◆ **What you should do**
Make a verbatim transcription of the records, without the pictures.

◆ **Data provided**
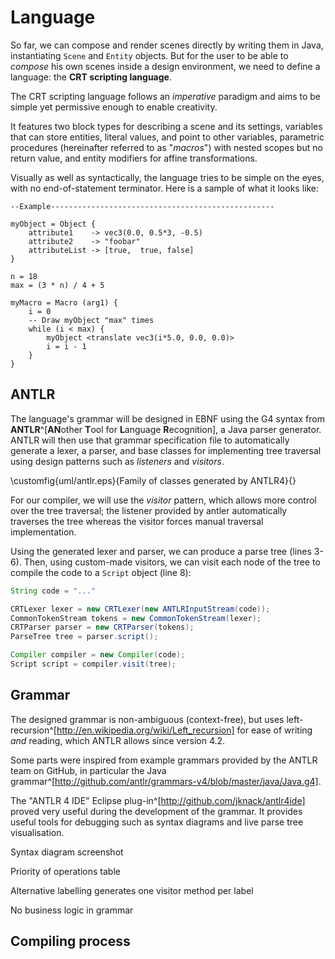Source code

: # Language

So far, we can compose and render scenes directly by writing them in Java, instantiating `Scene` and `Entity` objects. But for the user to be able to *compose* his own scenes inside a design environment, we need to define a language: the **CRT scripting language**.

The CRT scripting language follows an *imperative* paradigm and aims to be simple yet permissive enough to enable creativity.

It features two block types for describing a scene and its settings, variables that can store entities, literal values, and point to other variables, parametric procedures (hereinafter referred to as "*macros*") with nested scopes but no return value, and entity modifiers for affine transformations.

Visually as well as syntactically, the language tries to be simple on the eyes, with no end-of-statement terminator. Here is a sample of what it looks like:

```{.haskell caption="Sample CRT script"}
--Example--------------------------------------------------

myObject = Object {
    attribute1    -> vec3(0.0, 0.5*3, -0.5)
    attribute2    -> "foobar"
    attributeList -> [true,  true, false]
}

n = 18
max = (3 * n) / 4 + 5

myMacro = Macro (arg1) {
    i = 0
    -- Draw myObject "max" times
    while (i < max) {
        myObject <translate vec3(i*5.0, 0.0, 0.0)>
        i = i - 1
    }
}
```

## ANTLR

The language's grammar will be designed in EBNF using the G4 syntax from **ANTLR**^[**AN**other **T**ool for **L**anguage **R**ecognition], a Java parser generator. ANTLR will then use that grammar specification file to automatically generate a lexer, a parser, and base classes for implementing tree traversal using design patterns such as *listeners* and *visitors*.

\customfig{uml/antlr.eps}{Family of classes generated by ANTLR4}{}

For our compiler, we will use the *visitor* pattern, which allows more control over the tree traversal; the listener provided by antler automatically traverses the tree whereas the visitor forces manual traversal implementation.

Using the generated lexer and parser, we can produce a parse tree (lines 3-6). Then, using custom-made visitors, we can visit each node of the tree to compile the code to a `Script` object (line 8):

```{.java caption="Generating a parse tree and compiling" }
String code = "..."

CRTLexer lexer = new CRTLexer(new ANTLRInputStream(code));
CommonTokenStream tokens = new CommonTokenStream(lexer);
CRTParser parser = new CRTParser(tokens);
ParseTree tree = parser.script();

Compiler compiler = new Compiler(code);
Script script = compiler.visit(tree);
```

## Grammar

The designed grammar is non-ambiguous (context-free), but uses left-recursion^[http://en.wikipedia.org/wiki/Left_recursion] for ease of writing *and* reading, which ANTLR allows since version 4.2.

Some parts were inspired from example grammars provided by the ANTLR team on GitHub, in particular the Java grammar^[http://github.com/antlr/grammars-v4/blob/master/java/Java.g4].

The "ANTLR 4 IDE" Eclipse plug-in^[http://github.com/jknack/antlr4ide] proved very useful during the development of the grammar. It provides useful tools for debugging such as syntax diagrams and live parse tree visualisation.

Syntax diagram screenshot

Priority of operations table

Alternative labelling generates one visitor method per label

No business logic in grammar

## Compiling process

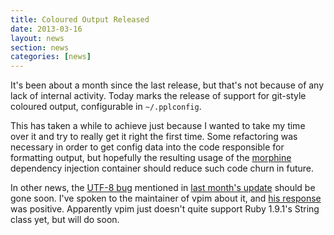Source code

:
 ```yaml
---
title: Coloured Output Released
date: 2013-03-16
layout: news
section: news
categories: [news]
---
```


It's been about a month since the last release, but that's not because of any
lack of internal activity. Today marks the release of support for git-style
coloured output, configurable in `~/.pplconfig`.

This has taken a while to achieve just because I wanted to take my time over it
and try to really get it right the first time. Some refactoring was necessary in
order to get config data into the code responsible for formatting output, but
hopefully the resulting usage of the
[morphine](https://github.com/bkeepers/morphine) dependency injection container
should reduce such code churn in future.

In other news, the [UTF-8 bug](https://github.com/henrycatalinismith/ppl/issues/17) mentioned
in [last month's update](/news/two-months-in/) should be gone soon. I've spoken
to the maintainer of vpim about it, and [his
response](http://rubyforge.org/pipermail/vpim-talk/2013/000185.html) was
positive. Apparently vpim just doesn't quite support Ruby 1.9.1's String class
yet, but will do soon.


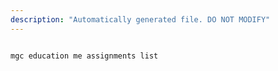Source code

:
 ```yaml
---
description: "Automatically generated file. DO NOT MODIFY"
---
```


```bash

mgc education me assignments list

```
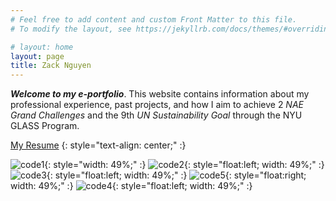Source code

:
 ```yaml
---
# Feel free to add content and custom Front Matter to this file.
# To modify the layout, see https://jekyllrb.com/docs/themes/#overriding-theme-defaults

# layout: home
layout: page
title: Zack Nguyen
---
```


**_Welcome to my e-portfolio_**. This website contains information about my professional experience, past projects, and how I aim to achieve 2 _NAE Grand Challenges_ and the 9th _UN Sustainability Goal_ through the NYU GLASS Program.

[My Resume](https://drive.google.com/file/d/1cYW0OdV3e5H5zlJRWjSVL_WvktYJaCLn/view?usp=sharing)
{: style="text-align: center;" :}

![code1](../assets/korea1.jpg){: style="width: 49%;" :}
![code2](../assets/korea2.jpg){: style="float:left; width: 49%;" :}
![code3](../assets/linux_cert.png){: style="float:left; width: 49%;" :}
![code5](../assets/rhcsa_cert.png){: style="float:right; width: 49%;" :}
![code4](../assets/ds_cert.png){: style="float:left; width: 49%;" :}
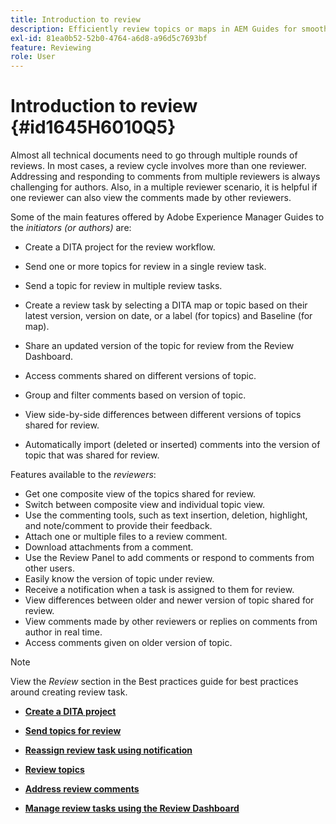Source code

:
 ```yaml
---
title: Introduction to review
description: Efficiently review topics or maps in AEM Guides for smooth content evaluation. Know the features for authors and reviewers in AEM Guides.
exl-id: 81ea0b52-52b0-4764-a6d8-a96d5c7693bf
feature: Reviewing 
role: User
---
```

# Introduction to review {#id1645H6010Q5}

Almost all technical documents need to go through multiple rounds of reviews. In most cases, a review cycle involves more than one reviewer. Addressing and responding to comments from multiple reviewers is always challenging for authors. Also, in a multiple reviewer scenario, it is helpful if one reviewer can also view the comments made by other reviewers.

Some of the main features offered by Adobe Experience Manager Guides to the *initiators \(or authors\)* are:

-   Create a DITA project for the review workflow.
-   Send one or more topics for review in a single review task.

-   Send a topic for review in multiple review tasks.

-   Create a review task by selecting a DITA map or topic based on their latest version, version on date, or a label \(for topics\) and Baseline \(for map\).

-   Share an updated version of the topic for review from the Review Dashboard.

-   Access comments shared on different versions of topic.

-   Group and filter comments based on version of topic.

-   View side-by-side differences between different versions of topics shared for review.

-   Automatically import \(deleted or inserted\) comments into the version of topic that was shared for review.


Features available to the *reviewers*:

-   Get one composite view of the topics shared for review.
-   Switch between composite view and individual topic view.
-   Use the commenting tools, such as text insertion, deletion, highlight, and note/comment to provide their feedback.
-   Attach one or multiple files to a review comment.
-   Download attachments from a comment.
-   Use the Review Panel to add comments or respond to comments from other users.
-   Easily know the version of topic under review.
-   Receive a notification when a task is assigned to them for review.
-   View differences between older and newer version of topic shared for review.
-   View comments made by other reviewers or replies on comments from author in real time.
-   Access comments given on older version of topic.

>[!NOTE]
>
> View the *Review* section in the Best practices guide for best practices around creating review task.

-   **[Create a DITA project](authoring-create-dita-project.md)**  

-   **[Send topics for review](review-send-topics-for-review.md)**  

-   **[Reassign review task using notification](reassign-review-using-notification.md)**  

-   **[Review topics](review-topics.md)**  

-   **[Address review comments](review-address-review-comments.md)**  

-   **[Manage review tasks using the Review Dashboard](review-manage-tasks-review-dashboard.md)**
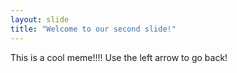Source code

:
```yaml
---
layout: slide
title: "Welcome to our second slide!"
---
```

This is a cool meme!!!!
Use the left arrow to go back!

◆ **Answer area**
Source code

: # Language

So far, we can compose and render scenes directly by writing them in Java, instantiating `Scene` and `Entity` objects. But for the user to be able to *compose* his own scenes inside a design environment, we need to define a language: the **CRT scripting language**.

The CRT scripting language follows an *imperative* paradigm and aims to be simple yet permissive enough to enable creativity.

It features two block types for describing a scene and its settings, variables that can store entities, literal values, and point to other variables, parametric procedures (hereinafter referred to as "*macros*") with nested scopes but no return value, and entity modifiers for affine transformations.

Visually as well as syntactically, the language tries to be simple on the eyes, with no end-of-statement terminator. Here is a sample of what it looks like:

```{.haskell caption="Sample CRT script"}
--Example--------------------------------------------------

myObject = Object {
    attribute1    -> vec3(0.0, 0.5*3, -0.5)
    attribute2    -> "foobar"
    attributeList -> [true,  true, false]
}

n = 18
max = (3 * n) / 4 + 5

myMacro = Macro (arg1) {
    i = 0
    -- Draw myObject "max" times
    while (i < max) {
        myObject <translate vec3(i*5.0, 0.0, 0.0)>
        i = i - 1
    }
}
```

## ANTLR

The language's grammar will be designed in EBNF using the G4 syntax from **ANTLR**^[**AN**other **T**ool for **L**anguage **R**ecognition], a Java parser generator. ANTLR will then use that grammar specification file to automatically generate a lexer, a parser, and base classes for implementing tree traversal using design patterns such as *listeners* and *visitors*.

\customfig{uml/antlr.eps}{Family of classes generated by ANTLR4}{}

For our compiler, we will use the *visitor* pattern, which allows more control over the tree traversal; the listener provided by antler automatically traverses the tree whereas the visitor forces manual traversal implementation.

Using the generated lexer and parser, we can produce a parse tree (lines 3-6). Then, using custom-made visitors, we can visit each node of the tree to compile the code to a `Script` object (line 8):

```{.java caption="Generating a parse tree and compiling" }
String code = "..."

CRTLexer lexer = new CRTLexer(new ANTLRInputStream(code));
CommonTokenStream tokens = new CommonTokenStream(lexer);
CRTParser parser = new CRTParser(tokens);
ParseTree tree = parser.script();

Compiler compiler = new Compiler(code);
Script script = compiler.visit(tree);
```

## Grammar

The designed grammar is non-ambiguous (context-free), but uses left-recursion^[http://en.wikipedia.org/wiki/Left_recursion] for ease of writing *and* reading, which ANTLR allows since version 4.2.

Some parts were inspired from example grammars provided by the ANTLR team on GitHub, in particular the Java grammar^[http://github.com/antlr/grammars-v4/blob/master/java/Java.g4].

The "ANTLR 4 IDE" Eclipse plug-in^[http://github.com/jknack/antlr4ide] proved very useful during the development of the grammar. It provides useful tools for debugging such as syntax diagrams and live parse tree visualisation.

Syntax diagram screenshot

Priority of operations table

Alternative labelling generates one visitor method per label

No business logic in grammar

## Compiling process

Source code

:
 ```yaml
---
title: Coloured Output Released
date: 2013-03-16
layout: news
section: news
categories: [news]
---
```


It's been about a month since the last release, but that's not because of any
lack of internal activity. Today marks the release of support for git-style
coloured output, configurable in `~/.pplconfig`.

This has taken a while to achieve just because I wanted to take my time over it
and try to really get it right the first time. Some refactoring was necessary in
order to get config data into the code responsible for formatting output, but
hopefully the resulting usage of the
[morphine](https://github.com/bkeepers/morphine) dependency injection container
should reduce such code churn in future.

In other news, the [UTF-8 bug](https://github.com/henrycatalinismith/ppl/issues/17) mentioned
in [last month's update](/news/two-months-in/) should be gone soon. I've spoken
to the maintainer of vpim about it, and [his
response](http://rubyforge.org/pipermail/vpim-talk/2013/000185.html) was
positive. Apparently vpim just doesn't quite support Ruby 1.9.1's String class
yet, but will do soon.


Source code

:
 ```yaml
---
description: "Automatically generated file. DO NOT MODIFY"
---
```


```bash

mgc education me assignments list

```
Source code

:
 ```yaml
---
# Feel free to add content and custom Front Matter to this file.
# To modify the layout, see https://jekyllrb.com/docs/themes/#overriding-theme-defaults

# layout: home
layout: page
title: Zack Nguyen
---
```


**_Welcome to my e-portfolio_**. This website contains information about my professional experience, past projects, and how I aim to achieve 2 _NAE Grand Challenges_ and the 9th _UN Sustainability Goal_ through the NYU GLASS Program.

[My Resume](https://drive.google.com/file/d/1cYW0OdV3e5H5zlJRWjSVL_WvktYJaCLn/view?usp=sharing)
{: style="text-align: center;" :}

![code1](../assets/korea1.jpg){: style="width: 49%;" :}
![code2](../assets/korea2.jpg){: style="float:left; width: 49%;" :}
![code3](../assets/linux_cert.png){: style="float:left; width: 49%;" :}
![code5](../assets/rhcsa_cert.png){: style="float:right; width: 49%;" :}
![code4](../assets/ds_cert.png){: style="float:left; width: 49%;" :}
Source code

:
 ```yaml
---
title: Introduction to review
description: Efficiently review topics or maps in AEM Guides for smooth content evaluation. Know the features for authors and reviewers in AEM Guides.
exl-id: 81ea0b52-52b0-4764-a6d8-a96d5c7693bf
feature: Reviewing 
role: User
---
```

# Introduction to review {#id1645H6010Q5}

Almost all technical documents need to go through multiple rounds of reviews. In most cases, a review cycle involves more than one reviewer. Addressing and responding to comments from multiple reviewers is always challenging for authors. Also, in a multiple reviewer scenario, it is helpful if one reviewer can also view the comments made by other reviewers.

Some of the main features offered by Adobe Experience Manager Guides to the *initiators \(or authors\)* are:

-   Create a DITA project for the review workflow.
-   Send one or more topics for review in a single review task.

-   Send a topic for review in multiple review tasks.

-   Create a review task by selecting a DITA map or topic based on their latest version, version on date, or a label \(for topics\) and Baseline \(for map\).

-   Share an updated version of the topic for review from the Review Dashboard.

-   Access comments shared on different versions of topic.

-   Group and filter comments based on version of topic.

-   View side-by-side differences between different versions of topics shared for review.

-   Automatically import \(deleted or inserted\) comments into the version of topic that was shared for review.


Features available to the *reviewers*:

-   Get one composite view of the topics shared for review.
-   Switch between composite view and individual topic view.
-   Use the commenting tools, such as text insertion, deletion, highlight, and note/comment to provide their feedback.
-   Attach one or multiple files to a review comment.
-   Download attachments from a comment.
-   Use the Review Panel to add comments or respond to comments from other users.
-   Easily know the version of topic under review.
-   Receive a notification when a task is assigned to them for review.
-   View differences between older and newer version of topic shared for review.
-   View comments made by other reviewers or replies on comments from author in real time.
-   Access comments given on older version of topic.

>[!NOTE]
>
> View the *Review* section in the Best practices guide for best practices around creating review task.

-   **[Create a DITA project](authoring-create-dita-project.md)**  

-   **[Send topics for review](review-send-topics-for-review.md)**  

-   **[Reassign review task using notification](reassign-review-using-notification.md)**  

-   **[Review topics](review-topics.md)**  

-   **[Address review comments](review-address-review-comments.md)**  

-   **[Manage review tasks using the Review Dashboard](review-manage-tasks-review-dashboard.md)**
Source code

:
```yaml
---
layout: slide
title: "Welcome to our second slide!"
---
```

This is a cool meme!!!!
Use the left arrow to go back!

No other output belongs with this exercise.